7Que l’on soit défenseur ou pas d’une théorie des effets puissants des médias, chacun peut reconnaître que les logiques de production de l’information incitent parfois les journalistes à assurer un traitement amplificateur et dramatisant à certains faits. Afin de justifier l’intérêt que nous devrions porter à ce qu’ils ont choisi de mettre en exergue, ils tendent à magnifier la portée d’un phénomène en lui octroyant parfois abusivement le statut d’événement. Labellisation qui se traduit dans le vocable choisi pour en parler (les adjectifs « extraordinaire », « historique », « inédit », etc., ne sont jamais loin) et dans la manière même de couvrir les faits. Une homologie se fait jour entre le fait présenté comme une rupture majeure et la rupture des formats médiatiques pour en parler (édition spéciale, cahier central détachable, prise d’antenne en continu, rubriquage dédié, provisoire et inédit, etc.). Le traitement événementiel par les médias se comprend alors comme la combinatoire des caractéristiques intrinsèques d’un fait social, des grilles d’appréhension du monde des journalistes qui octroient de la valeur à certains faits plus qu’à d’autres (le phénomène couvert doit être dramatique, spectaculaire, particulièrement illustratif et perçu comme introduisant une rupture) et de la possible action d’entrepreneurs d’événementalisation, qu’ils soient témoins, victimes, groupes organisés. La lecture événementielle d’un fait dépend parfois de l’existence d’acteurs à même de se mobiliser et de construire une cause ou, au contraire, à ne pas faire advenir des événements. Les médias sont traditionnellement un adjuvant puissant, comme l’a montré Guillaume Garcia (2013) dans son analyse de la défense de cause des « sans », les sans-papiers, les sans-logis, tous ces individus qui ne bénéficient d’aucun capital social et économique pour faire avancer leur cause. Ils tentent par compensation d’attirer l’attention des médias par des opérations spectaculaires (comme des occupations de lieux publics ou symboliques) afin que la couverture des journalistes leur donne une visibilité. Visibilité permettant de se brancher avec des entrepreneurs généralistes de cause que sont les partis, les associations ou les syndicats, et/ou de faire accéder leurs revendications à l’agenda gouvernemental.
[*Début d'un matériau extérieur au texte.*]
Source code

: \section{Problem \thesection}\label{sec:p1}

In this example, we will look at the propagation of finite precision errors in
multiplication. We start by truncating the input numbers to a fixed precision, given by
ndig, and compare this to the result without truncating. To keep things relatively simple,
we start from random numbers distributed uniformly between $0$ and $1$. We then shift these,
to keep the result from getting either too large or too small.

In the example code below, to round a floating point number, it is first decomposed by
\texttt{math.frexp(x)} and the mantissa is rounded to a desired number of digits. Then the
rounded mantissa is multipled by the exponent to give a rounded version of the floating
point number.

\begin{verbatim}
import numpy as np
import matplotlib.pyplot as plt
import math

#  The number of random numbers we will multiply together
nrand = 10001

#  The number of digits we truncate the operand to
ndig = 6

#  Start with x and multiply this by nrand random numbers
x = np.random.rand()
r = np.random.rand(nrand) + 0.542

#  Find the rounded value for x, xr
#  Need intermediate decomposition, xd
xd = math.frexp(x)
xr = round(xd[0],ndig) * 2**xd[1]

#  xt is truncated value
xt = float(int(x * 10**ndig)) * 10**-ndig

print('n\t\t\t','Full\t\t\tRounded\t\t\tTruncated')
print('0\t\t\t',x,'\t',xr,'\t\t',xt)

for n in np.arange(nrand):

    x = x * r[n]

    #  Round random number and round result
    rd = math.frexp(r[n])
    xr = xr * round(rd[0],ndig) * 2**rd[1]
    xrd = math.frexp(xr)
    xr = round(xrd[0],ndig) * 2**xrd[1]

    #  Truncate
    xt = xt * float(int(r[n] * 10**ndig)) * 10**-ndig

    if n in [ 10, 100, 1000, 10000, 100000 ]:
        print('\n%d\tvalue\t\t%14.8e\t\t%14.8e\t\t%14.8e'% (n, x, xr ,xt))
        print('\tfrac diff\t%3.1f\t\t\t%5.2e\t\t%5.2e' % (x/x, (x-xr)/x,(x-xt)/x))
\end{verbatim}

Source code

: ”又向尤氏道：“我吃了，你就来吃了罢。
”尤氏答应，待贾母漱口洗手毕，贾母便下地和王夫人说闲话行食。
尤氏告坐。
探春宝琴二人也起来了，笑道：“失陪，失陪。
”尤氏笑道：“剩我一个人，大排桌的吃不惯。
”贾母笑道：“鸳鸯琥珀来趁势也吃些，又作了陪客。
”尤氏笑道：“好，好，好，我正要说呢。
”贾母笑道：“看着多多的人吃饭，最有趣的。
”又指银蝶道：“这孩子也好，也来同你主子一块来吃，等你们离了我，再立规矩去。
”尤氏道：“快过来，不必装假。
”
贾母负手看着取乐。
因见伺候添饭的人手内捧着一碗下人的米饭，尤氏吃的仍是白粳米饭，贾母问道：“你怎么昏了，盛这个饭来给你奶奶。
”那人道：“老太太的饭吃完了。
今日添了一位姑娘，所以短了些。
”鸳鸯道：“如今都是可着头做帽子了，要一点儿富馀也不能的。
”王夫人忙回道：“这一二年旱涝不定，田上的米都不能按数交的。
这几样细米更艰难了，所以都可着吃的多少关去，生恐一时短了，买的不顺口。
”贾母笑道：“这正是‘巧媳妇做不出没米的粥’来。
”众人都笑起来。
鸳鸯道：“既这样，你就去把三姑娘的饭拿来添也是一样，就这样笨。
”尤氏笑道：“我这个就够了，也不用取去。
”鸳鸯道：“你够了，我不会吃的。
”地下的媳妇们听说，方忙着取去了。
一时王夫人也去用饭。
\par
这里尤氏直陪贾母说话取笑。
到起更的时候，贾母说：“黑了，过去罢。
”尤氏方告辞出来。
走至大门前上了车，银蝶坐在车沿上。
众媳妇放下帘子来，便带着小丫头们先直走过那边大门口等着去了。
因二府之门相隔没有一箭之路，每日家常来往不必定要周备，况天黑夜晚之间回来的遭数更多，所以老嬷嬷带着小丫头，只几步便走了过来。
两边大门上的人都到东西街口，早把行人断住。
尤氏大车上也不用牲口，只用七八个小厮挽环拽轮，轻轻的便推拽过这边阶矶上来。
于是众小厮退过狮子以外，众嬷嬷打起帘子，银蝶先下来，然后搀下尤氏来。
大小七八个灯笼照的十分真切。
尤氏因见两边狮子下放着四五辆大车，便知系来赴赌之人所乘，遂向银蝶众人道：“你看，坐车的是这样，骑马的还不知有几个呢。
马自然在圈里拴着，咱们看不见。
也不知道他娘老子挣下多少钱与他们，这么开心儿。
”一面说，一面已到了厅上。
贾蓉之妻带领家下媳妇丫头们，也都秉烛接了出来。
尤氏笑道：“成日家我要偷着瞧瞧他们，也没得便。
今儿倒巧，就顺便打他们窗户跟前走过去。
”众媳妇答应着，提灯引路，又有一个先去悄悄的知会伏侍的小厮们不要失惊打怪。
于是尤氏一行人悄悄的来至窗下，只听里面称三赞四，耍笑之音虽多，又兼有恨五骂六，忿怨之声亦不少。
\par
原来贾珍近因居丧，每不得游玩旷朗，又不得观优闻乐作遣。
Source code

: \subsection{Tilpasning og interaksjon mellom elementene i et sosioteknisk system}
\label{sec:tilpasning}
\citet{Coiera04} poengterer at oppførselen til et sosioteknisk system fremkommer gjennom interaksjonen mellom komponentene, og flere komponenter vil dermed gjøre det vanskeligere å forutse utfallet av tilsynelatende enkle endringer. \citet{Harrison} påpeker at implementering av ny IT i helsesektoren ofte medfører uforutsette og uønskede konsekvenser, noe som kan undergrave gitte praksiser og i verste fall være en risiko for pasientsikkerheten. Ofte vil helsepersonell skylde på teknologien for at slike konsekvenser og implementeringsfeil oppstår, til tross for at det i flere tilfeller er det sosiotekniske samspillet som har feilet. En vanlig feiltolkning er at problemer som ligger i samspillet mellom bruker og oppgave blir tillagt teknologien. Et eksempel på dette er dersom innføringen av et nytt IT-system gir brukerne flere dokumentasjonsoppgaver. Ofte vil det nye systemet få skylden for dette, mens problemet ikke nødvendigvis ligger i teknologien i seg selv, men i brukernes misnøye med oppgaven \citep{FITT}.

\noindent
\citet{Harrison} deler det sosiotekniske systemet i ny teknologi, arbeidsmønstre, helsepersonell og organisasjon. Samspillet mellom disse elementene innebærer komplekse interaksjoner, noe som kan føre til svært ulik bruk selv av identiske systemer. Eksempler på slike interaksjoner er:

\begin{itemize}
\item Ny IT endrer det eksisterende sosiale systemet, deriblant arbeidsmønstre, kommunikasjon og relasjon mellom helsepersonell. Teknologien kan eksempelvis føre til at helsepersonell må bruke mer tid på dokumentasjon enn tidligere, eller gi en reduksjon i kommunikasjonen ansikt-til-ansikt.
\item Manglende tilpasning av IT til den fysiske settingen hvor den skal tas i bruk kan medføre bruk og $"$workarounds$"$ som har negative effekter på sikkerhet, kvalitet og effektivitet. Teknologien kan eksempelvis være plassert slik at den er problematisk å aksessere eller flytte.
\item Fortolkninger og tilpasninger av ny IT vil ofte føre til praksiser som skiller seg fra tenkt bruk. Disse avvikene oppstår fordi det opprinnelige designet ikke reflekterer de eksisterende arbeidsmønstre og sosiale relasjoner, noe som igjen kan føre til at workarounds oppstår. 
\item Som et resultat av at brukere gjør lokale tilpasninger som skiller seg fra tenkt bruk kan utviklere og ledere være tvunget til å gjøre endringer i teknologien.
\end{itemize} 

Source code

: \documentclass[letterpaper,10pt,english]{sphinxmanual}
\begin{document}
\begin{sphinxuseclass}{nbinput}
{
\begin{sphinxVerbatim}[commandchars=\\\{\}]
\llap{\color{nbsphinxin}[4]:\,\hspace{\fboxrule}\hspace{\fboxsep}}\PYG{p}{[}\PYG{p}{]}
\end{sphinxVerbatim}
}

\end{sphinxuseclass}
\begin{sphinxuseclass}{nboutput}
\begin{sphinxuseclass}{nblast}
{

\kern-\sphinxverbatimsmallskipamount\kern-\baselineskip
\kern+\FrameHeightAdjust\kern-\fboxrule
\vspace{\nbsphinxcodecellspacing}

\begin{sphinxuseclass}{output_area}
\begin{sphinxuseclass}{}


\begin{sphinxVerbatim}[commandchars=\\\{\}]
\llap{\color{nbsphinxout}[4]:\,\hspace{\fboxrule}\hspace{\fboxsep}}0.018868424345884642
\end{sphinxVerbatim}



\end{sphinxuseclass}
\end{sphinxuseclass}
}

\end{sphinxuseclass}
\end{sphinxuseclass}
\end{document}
Pour une typologie des événements médiatiques
8Nous avions identifié dans cette même revue (Mercier, 2006) quatre chaînes d’interaction conduisant ou non à l’émergence d’un événement médiatique, afin de souligner la complexité des liens entre événement et médias.
9– Le non-événement : la proportion de publics sensibilisés et/ou de médias intéressés aux faits émergents est faible. Le phénomène reste donc largement ignoré et ne devient pas un événement social, même s’il possédait de nombreuses caractéristiques pour cela. On touche là les phénomènes où la publicité médiatique est un indispensable complément, comme dans le cas de « scandales » (politiques, financiers, sanitaires) qui, une fois mis au jour, soulèvent indignations et colère et peuvent faire rupture, obligeant les pouvoirs publics à changer de cap, à légiférer, etc. La publication de témoignages accablants sur des pratiques pédophiles couvertes par la hiérarchie catholique aux États-Unis dans le Boston Globe a déclenché une onde de choc obligeant l’Église à s’amender, à réformer ses usages dans tout le pays et même dans toute l’organisation mondiale, face à une forte déstabilisation. Mais tout ce qui est susceptible de déclencher pareille réaction n’est pas traité par les médias, ne serait-ce que parce que les auteurs des faits veillent à conserver un silence pesant sur leurs pratiques ou parce que les rédactions ne disposent pas ou plus des ressources requises pour conduire des investigations coûteuses aux résultats incertains.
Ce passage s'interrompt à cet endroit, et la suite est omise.